◆ **Data to use**:

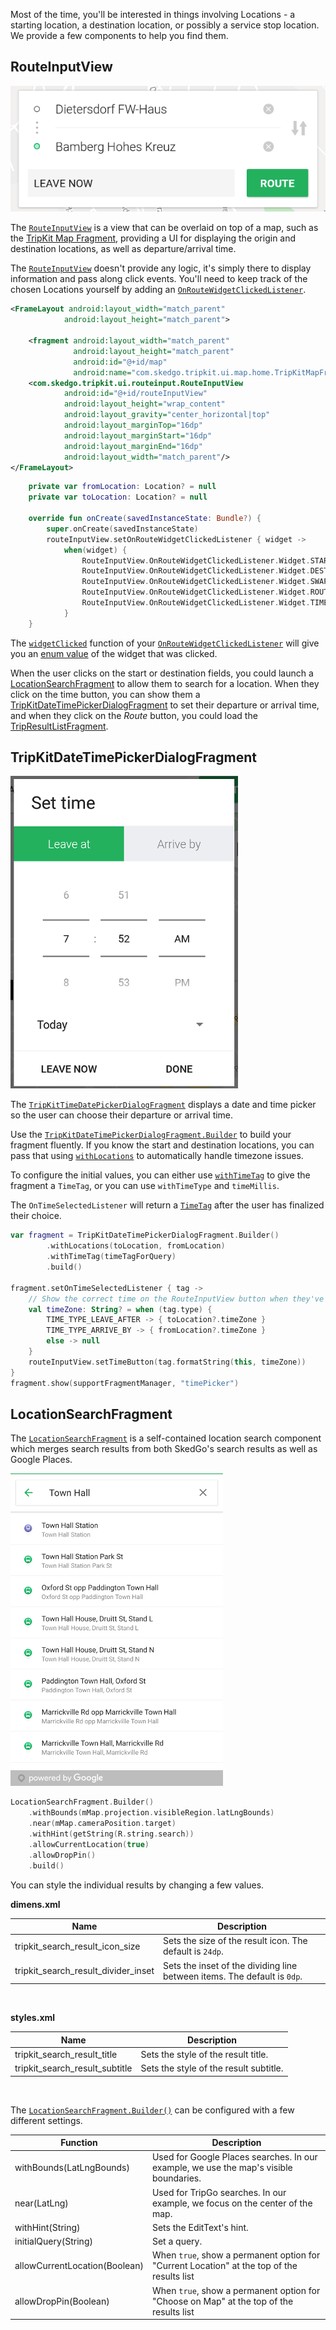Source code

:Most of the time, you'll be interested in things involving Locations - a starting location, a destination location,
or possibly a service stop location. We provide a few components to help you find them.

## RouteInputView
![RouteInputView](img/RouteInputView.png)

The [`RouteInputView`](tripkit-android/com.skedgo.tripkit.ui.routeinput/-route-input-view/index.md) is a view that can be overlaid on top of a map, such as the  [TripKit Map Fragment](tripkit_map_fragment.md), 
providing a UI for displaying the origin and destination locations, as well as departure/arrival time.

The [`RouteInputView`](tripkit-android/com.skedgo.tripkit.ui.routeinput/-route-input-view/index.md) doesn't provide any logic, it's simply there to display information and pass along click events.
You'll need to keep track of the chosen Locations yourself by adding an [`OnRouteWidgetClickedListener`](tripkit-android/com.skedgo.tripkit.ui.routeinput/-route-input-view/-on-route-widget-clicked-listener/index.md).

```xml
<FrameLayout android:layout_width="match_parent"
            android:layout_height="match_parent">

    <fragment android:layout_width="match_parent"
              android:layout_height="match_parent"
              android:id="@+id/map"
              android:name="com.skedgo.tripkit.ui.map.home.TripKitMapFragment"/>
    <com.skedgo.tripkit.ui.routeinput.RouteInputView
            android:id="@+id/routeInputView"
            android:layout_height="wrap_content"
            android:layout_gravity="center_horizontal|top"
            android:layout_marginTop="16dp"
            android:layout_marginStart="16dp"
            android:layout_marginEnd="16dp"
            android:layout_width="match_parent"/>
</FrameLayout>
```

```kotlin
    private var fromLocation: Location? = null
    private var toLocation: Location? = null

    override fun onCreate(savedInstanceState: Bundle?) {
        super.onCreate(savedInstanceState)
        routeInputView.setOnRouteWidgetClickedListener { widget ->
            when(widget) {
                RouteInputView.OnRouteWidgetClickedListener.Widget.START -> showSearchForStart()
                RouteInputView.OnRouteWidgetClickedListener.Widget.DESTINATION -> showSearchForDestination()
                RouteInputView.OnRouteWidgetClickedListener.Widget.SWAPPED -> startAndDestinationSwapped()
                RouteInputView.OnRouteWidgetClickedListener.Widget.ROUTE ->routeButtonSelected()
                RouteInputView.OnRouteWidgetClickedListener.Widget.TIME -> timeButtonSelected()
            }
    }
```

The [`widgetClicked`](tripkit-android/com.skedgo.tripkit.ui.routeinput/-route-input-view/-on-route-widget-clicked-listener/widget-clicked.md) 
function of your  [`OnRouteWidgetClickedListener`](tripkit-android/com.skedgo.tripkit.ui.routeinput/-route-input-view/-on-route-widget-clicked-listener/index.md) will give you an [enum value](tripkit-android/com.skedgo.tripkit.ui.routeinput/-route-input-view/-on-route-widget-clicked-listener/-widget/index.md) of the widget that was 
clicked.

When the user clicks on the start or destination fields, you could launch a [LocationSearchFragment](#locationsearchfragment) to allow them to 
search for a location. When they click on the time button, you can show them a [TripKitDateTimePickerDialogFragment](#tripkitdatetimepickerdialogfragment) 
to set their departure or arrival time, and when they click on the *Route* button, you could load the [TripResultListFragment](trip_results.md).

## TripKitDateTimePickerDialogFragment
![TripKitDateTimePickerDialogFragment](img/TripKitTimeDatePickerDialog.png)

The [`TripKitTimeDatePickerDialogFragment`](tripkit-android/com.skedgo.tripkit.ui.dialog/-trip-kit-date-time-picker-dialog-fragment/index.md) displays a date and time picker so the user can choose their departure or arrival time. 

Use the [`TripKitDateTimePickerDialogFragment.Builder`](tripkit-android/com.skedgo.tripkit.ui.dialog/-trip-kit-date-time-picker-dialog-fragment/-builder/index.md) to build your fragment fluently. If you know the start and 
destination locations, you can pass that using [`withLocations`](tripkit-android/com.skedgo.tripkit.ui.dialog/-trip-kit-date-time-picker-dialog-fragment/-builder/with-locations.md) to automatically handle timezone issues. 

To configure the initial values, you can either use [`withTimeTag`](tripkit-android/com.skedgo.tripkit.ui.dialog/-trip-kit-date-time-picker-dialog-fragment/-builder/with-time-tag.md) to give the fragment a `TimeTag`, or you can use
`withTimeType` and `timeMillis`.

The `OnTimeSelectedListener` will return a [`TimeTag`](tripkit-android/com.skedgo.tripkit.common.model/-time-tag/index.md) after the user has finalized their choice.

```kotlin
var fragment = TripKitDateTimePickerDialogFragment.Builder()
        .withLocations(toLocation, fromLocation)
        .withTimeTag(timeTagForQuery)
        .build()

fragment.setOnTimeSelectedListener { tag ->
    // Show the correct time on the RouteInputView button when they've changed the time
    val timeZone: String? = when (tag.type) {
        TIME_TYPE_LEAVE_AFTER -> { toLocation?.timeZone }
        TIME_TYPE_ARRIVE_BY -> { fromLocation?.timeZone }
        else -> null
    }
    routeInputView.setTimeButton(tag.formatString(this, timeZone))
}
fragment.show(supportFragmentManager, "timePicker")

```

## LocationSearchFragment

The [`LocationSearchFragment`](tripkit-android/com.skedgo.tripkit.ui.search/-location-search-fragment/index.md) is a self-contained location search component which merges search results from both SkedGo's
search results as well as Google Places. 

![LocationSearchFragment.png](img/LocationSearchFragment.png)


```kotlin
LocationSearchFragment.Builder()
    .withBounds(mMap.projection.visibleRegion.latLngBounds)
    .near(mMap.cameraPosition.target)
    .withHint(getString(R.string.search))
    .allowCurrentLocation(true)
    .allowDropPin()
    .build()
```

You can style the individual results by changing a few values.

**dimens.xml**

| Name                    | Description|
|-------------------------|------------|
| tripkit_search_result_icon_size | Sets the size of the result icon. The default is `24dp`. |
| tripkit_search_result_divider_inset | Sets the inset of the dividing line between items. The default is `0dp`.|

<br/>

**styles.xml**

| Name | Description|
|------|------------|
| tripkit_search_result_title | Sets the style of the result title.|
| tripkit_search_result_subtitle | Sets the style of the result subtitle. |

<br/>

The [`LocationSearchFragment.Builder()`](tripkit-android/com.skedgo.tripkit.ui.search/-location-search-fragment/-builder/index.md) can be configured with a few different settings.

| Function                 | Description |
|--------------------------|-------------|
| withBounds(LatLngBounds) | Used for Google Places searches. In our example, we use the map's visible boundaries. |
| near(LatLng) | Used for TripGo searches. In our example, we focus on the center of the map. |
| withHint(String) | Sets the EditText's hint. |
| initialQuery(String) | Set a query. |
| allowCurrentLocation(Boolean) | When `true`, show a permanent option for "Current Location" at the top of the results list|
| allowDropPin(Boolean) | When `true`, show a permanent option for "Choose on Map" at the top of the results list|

--

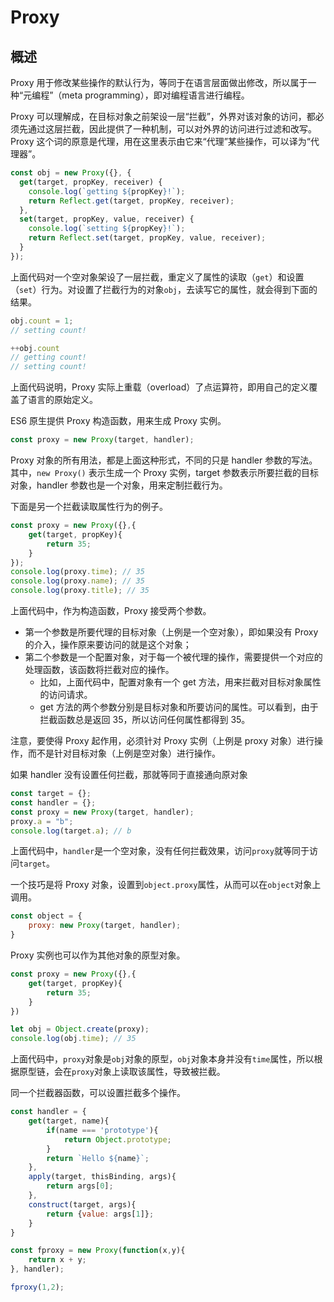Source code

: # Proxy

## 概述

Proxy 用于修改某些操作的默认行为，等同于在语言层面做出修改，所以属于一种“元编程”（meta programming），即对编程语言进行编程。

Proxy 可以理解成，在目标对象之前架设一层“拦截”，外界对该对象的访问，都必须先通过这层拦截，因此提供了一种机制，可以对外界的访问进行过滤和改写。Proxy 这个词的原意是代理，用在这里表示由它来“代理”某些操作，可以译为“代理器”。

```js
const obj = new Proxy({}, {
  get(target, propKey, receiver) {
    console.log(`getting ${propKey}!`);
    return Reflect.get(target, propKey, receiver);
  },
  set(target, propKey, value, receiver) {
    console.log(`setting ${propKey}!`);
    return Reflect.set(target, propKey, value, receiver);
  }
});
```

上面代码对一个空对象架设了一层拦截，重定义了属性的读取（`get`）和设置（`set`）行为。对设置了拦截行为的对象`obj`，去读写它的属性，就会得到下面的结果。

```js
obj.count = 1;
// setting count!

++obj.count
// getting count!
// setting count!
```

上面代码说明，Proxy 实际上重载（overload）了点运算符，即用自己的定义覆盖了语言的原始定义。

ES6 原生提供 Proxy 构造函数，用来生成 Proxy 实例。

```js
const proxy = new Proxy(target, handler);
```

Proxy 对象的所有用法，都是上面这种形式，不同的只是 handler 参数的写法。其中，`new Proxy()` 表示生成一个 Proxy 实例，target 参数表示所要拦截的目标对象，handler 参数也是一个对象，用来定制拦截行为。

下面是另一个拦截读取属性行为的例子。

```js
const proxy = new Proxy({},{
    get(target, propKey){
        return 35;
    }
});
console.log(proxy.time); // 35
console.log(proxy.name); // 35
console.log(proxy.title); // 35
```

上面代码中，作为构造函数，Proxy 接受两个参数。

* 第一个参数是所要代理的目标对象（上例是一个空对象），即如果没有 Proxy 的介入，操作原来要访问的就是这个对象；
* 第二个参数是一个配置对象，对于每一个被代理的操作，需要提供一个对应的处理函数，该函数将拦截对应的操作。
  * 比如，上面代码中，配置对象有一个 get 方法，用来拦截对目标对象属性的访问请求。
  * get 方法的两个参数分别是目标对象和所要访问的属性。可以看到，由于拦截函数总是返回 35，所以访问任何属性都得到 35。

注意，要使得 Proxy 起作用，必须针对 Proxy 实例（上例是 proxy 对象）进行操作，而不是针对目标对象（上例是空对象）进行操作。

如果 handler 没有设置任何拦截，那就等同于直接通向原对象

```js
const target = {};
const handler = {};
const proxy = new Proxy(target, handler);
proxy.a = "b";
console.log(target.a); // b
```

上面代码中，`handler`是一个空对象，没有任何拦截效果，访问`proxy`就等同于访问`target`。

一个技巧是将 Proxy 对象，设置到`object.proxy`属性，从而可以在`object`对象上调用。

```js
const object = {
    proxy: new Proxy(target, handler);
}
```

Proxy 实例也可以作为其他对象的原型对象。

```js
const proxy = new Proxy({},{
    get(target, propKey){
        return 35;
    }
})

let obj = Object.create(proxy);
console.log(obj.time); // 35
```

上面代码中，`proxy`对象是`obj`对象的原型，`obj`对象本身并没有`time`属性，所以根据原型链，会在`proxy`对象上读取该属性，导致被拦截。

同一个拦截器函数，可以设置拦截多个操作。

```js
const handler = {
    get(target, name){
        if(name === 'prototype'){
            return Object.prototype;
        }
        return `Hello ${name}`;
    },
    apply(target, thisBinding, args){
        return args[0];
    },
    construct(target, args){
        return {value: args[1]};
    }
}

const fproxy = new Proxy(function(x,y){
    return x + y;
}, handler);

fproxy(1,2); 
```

◆ **Exercise goal**: Go through the records above, find each line with the string "return", and copy it.

◆ **Exercise output**:
The `OnTimeSelectedListener` will return a [`TimeTag`](tripkit-android/com.skedgo.tripkit.common.model/-time-tag/index.md) after the user has finalized their choice.
    return Reflect.get(target, propKey, receiver);
    return Reflect.set(target, propKey, value, receiver);
        return 35;
        return 35;
            return Object.prototype;
        return `Hello ${name}`;
        return args[0];
        return {value: args[1]};
    return x + y;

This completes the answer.